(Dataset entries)

= Beginning of Section =

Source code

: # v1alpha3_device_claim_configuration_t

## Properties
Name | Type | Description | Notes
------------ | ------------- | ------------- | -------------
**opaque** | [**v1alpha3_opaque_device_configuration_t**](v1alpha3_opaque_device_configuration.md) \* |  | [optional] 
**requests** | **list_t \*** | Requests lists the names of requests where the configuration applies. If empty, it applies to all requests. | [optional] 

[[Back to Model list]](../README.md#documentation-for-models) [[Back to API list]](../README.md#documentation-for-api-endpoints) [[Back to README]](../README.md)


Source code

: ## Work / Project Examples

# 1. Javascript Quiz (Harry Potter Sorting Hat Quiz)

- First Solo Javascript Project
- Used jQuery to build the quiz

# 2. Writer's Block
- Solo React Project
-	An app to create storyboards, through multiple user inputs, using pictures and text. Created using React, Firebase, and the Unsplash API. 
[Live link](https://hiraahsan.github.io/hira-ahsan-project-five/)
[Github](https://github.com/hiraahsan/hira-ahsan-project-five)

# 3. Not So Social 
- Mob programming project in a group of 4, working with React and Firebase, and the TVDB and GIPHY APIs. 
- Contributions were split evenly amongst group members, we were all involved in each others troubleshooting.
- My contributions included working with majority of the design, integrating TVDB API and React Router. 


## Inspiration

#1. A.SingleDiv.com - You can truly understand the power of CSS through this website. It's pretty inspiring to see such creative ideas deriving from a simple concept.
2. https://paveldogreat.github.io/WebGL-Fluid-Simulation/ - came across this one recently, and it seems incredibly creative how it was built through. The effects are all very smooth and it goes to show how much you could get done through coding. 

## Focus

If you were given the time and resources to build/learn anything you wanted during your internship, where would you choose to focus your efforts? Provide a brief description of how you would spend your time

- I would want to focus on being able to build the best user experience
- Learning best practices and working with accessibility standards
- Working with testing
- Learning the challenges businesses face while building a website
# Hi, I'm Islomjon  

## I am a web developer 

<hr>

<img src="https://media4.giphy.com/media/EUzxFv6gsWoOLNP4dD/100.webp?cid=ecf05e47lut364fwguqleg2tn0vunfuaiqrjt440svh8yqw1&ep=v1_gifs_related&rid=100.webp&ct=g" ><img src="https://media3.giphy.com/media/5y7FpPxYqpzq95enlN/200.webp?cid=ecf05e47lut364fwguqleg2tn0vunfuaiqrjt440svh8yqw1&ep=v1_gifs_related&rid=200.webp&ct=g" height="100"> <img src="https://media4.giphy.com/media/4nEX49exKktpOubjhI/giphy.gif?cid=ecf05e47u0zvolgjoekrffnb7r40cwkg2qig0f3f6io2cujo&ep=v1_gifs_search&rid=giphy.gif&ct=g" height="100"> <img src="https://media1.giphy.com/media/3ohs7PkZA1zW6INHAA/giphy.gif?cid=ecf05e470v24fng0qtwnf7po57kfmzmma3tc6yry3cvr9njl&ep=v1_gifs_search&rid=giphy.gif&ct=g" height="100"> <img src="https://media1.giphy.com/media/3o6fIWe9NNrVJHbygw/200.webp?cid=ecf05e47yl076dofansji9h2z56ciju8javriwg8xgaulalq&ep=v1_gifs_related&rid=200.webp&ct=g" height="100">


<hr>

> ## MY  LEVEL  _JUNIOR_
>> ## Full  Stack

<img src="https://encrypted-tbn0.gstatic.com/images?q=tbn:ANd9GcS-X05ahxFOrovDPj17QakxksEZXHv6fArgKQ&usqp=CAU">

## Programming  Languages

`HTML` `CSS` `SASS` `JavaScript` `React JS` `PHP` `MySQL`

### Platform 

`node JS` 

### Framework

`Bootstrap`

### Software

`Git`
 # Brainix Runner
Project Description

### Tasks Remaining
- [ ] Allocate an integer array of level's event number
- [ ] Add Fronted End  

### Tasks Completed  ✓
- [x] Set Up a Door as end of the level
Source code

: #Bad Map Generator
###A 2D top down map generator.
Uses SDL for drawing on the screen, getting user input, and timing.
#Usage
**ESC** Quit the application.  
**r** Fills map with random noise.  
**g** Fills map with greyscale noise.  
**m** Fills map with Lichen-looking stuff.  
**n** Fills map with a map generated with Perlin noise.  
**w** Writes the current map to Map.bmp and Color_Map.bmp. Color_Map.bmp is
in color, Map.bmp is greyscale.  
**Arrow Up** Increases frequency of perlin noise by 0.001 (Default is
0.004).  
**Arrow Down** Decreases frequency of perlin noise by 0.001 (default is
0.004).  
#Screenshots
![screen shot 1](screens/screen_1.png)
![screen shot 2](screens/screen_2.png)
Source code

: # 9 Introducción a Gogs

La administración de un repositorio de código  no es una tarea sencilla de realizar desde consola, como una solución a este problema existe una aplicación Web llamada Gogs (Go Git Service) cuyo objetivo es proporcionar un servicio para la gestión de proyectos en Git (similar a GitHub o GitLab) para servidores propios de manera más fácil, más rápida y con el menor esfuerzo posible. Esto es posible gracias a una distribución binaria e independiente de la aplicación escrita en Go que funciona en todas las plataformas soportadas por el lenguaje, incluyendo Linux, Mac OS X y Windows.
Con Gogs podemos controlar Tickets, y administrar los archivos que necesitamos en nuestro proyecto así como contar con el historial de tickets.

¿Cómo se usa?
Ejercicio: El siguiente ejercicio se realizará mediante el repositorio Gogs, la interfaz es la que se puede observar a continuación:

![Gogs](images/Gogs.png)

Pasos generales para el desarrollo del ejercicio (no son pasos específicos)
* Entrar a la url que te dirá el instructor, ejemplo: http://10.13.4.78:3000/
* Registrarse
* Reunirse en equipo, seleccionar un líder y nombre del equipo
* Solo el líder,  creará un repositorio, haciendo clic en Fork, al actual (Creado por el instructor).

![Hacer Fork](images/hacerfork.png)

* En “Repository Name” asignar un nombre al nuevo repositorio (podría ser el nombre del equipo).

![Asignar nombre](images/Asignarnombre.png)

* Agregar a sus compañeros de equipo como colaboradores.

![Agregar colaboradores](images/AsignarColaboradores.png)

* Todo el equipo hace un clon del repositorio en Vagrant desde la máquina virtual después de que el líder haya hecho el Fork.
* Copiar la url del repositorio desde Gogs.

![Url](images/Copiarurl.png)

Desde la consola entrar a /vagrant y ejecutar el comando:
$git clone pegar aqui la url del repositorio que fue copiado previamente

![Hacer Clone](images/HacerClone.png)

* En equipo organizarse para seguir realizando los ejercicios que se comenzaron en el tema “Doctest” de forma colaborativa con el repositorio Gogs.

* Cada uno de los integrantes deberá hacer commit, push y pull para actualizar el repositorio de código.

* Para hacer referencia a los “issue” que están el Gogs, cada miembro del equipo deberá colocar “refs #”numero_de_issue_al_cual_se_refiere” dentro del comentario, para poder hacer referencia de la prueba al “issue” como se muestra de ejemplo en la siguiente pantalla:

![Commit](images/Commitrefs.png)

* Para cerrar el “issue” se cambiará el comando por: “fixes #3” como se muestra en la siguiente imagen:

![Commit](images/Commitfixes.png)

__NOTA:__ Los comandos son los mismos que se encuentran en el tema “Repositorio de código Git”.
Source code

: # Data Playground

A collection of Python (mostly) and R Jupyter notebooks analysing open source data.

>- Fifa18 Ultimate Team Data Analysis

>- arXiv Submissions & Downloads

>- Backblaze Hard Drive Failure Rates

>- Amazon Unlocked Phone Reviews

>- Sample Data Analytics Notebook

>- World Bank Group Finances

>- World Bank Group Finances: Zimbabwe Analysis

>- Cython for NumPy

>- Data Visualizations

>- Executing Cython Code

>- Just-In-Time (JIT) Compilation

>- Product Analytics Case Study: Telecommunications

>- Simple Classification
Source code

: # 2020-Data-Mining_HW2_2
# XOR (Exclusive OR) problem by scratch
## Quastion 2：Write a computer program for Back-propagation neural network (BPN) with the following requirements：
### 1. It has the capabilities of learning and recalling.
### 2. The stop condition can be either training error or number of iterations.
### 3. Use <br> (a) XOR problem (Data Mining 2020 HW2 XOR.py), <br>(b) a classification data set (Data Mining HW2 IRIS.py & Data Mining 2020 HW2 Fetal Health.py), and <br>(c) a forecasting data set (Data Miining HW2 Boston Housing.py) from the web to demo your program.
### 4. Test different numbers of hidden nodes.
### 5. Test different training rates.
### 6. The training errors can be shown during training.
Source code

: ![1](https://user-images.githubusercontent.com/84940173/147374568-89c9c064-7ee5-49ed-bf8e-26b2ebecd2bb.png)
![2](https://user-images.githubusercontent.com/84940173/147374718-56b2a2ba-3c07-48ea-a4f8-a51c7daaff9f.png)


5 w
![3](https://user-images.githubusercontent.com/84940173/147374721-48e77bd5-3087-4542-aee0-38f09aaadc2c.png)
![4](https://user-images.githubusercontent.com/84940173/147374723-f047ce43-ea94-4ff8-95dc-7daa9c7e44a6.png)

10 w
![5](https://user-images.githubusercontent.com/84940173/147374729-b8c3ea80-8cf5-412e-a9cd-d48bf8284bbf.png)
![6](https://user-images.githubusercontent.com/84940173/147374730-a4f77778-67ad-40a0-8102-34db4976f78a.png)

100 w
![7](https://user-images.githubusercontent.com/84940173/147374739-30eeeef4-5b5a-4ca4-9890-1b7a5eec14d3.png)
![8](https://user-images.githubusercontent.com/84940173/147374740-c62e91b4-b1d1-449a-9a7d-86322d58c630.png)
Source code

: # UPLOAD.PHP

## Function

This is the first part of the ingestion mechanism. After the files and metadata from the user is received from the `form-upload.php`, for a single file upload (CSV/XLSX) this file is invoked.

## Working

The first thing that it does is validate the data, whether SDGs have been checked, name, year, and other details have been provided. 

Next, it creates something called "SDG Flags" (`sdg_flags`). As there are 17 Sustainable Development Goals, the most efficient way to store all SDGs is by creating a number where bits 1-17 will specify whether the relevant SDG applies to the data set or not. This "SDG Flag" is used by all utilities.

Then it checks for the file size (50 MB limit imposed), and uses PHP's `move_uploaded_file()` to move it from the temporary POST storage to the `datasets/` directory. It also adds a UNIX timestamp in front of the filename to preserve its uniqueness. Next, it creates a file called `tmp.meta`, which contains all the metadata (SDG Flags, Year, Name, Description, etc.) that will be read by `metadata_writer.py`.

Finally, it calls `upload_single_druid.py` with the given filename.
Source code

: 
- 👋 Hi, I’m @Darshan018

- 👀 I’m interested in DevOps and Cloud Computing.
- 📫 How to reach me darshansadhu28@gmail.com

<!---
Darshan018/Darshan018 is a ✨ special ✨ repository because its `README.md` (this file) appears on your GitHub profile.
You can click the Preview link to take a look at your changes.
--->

= End of Section =

## Problem
Your answer should hold every line of the entries that contains the string "TVDB".

## Result of the task
- Mob programming project in a group of 4, working with React and Firebase, and the TVDB and GIPHY APIs. 
- My contributions included working with majority of the design, integrating TVDB API and React Router. 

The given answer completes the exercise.